[PROBLEM DESCRIPTION] Give the data again exactly, stopping after the "in combination, and" line.

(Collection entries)
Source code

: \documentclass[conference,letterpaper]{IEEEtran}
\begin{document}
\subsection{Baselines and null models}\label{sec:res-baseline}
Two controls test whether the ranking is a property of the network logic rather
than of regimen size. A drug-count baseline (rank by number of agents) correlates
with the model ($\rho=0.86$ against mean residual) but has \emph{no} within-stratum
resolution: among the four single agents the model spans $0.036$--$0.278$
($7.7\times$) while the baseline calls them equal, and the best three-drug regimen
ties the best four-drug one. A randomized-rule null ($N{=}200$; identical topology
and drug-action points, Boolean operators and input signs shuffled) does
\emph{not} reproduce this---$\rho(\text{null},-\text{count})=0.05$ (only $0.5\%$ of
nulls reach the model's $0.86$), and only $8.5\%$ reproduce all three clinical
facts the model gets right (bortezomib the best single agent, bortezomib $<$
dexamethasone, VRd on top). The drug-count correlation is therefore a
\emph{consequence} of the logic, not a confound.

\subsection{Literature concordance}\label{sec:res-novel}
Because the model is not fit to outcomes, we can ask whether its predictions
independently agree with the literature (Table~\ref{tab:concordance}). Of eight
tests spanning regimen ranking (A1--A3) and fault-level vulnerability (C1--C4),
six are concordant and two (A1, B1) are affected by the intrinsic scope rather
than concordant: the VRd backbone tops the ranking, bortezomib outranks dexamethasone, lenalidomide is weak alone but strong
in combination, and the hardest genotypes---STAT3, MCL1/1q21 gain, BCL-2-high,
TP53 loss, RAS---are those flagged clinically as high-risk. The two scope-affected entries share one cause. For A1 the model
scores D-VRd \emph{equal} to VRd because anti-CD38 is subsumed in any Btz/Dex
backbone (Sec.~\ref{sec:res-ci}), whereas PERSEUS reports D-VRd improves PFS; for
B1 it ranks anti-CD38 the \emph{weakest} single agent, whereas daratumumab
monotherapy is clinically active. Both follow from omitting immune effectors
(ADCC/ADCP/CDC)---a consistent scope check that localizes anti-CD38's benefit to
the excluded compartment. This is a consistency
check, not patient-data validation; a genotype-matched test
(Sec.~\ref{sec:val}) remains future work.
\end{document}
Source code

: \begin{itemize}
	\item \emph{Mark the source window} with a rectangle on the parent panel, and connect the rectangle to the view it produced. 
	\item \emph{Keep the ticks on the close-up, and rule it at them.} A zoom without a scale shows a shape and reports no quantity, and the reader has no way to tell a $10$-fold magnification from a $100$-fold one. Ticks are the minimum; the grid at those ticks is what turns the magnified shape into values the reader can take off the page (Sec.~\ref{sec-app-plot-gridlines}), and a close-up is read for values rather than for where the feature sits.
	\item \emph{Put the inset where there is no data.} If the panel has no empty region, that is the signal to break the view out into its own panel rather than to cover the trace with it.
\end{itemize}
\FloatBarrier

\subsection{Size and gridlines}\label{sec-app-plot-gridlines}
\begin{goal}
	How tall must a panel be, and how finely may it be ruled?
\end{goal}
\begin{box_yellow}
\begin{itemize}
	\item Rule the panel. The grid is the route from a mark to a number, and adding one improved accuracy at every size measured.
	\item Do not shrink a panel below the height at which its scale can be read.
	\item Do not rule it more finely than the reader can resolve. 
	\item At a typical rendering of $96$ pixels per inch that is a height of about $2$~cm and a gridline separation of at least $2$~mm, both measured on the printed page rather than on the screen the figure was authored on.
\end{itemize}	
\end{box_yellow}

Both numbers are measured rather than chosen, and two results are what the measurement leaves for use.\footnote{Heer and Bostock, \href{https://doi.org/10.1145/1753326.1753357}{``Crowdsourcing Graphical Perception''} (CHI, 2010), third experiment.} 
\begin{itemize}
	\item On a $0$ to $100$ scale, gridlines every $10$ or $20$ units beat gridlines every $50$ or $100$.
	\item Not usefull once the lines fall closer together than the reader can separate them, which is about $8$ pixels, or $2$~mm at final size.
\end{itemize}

[REPLY]
Source code

: \documentclass[conference,letterpaper]{IEEEtran}
\begin{document}
\subsection{Baselines and null models}\label{sec:res-baseline}
Two controls test whether the ranking is a property of the network logic rather
than of regimen size. A drug-count baseline (rank by number of agents) correlates
with the model ($\rho=0.86$ against mean residual) but has \emph{no} within-stratum
resolution: among the four single agents the model spans $0.036$--$0.278$
($7.7\times$) while the baseline calls them equal, and the best three-drug regimen
ties the best four-drug one. A randomized-rule null ($N{=}200$; identical topology
and drug-action points, Boolean operators and input signs shuffled) does
\emph{not} reproduce this---$\rho(\text{null},-\text{count})=0.05$ (only $0.5\%$ of
nulls reach the model's $0.86$), and only $8.5\%$ reproduce all three clinical
facts the model gets right (bortezomib the best single agent, bortezomib $<$
dexamethasone, VRd on top). The drug-count correlation is therefore a
\emph{consequence} of the logic, not a confound.

\subsection{Literature concordance}\label{sec:res-novel}
Because the model is not fit to outcomes, we can ask whether its predictions
independently agree with the literature (Table~\ref{tab:concordance}). Of eight
tests spanning regimen ranking (A1--A3) and fault-level vulnerability (C1--C4),
six are concordant and two (A1, B1) are affected by the intrinsic scope rather
than concordant: the VRd backbone tops the ranking, bortezomib outranks dexamethasone, lenalidomide is weak alone but strong
in combination, and the hardest genotypes---STAT3, MCL1/1q21 gain, BCL-2-high,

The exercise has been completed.